◆ Exercise requirements ◆
Collect all lines from the records below that include the word "mapear".

[Records excerpted from a collection]
*** Begin section ***

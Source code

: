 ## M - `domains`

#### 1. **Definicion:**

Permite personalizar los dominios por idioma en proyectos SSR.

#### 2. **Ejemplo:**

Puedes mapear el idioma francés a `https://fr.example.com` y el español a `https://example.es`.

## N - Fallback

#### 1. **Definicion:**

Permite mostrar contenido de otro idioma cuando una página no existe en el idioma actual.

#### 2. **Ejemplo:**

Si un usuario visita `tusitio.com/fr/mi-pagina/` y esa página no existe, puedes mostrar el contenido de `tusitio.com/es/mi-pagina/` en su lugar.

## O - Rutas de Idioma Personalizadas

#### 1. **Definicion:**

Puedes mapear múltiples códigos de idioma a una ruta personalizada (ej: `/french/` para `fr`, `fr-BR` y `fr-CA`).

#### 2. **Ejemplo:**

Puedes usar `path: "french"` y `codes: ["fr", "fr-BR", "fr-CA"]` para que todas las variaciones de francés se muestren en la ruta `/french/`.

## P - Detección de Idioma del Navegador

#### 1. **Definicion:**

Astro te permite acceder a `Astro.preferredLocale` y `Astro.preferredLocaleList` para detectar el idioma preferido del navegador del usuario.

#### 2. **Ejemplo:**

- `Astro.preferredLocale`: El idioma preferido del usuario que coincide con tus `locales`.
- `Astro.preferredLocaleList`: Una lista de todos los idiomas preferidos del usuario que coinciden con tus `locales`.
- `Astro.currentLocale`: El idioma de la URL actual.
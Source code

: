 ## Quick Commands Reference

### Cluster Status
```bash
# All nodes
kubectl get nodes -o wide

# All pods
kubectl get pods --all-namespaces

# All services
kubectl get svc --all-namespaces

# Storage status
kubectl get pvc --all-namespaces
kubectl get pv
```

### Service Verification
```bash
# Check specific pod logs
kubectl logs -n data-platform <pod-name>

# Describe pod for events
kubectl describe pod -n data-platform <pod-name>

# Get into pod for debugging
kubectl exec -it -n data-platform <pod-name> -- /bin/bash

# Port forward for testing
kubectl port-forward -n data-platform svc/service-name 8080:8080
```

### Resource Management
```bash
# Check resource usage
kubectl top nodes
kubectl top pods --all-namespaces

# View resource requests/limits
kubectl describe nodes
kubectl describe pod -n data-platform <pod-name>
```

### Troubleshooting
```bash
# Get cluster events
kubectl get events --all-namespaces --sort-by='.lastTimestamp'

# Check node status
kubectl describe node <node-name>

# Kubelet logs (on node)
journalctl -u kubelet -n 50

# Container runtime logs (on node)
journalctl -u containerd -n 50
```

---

*** End section ***

◆ Answer to the problem ◆
Puedes mapear el idioma francés a `https://fr.example.com` y el español a `https://example.es`.
Puedes mapear múltiples códigos de idioma a una ruta personalizada (ej: `/french/` para `fr`, `fr-BR` y `fr-CA`).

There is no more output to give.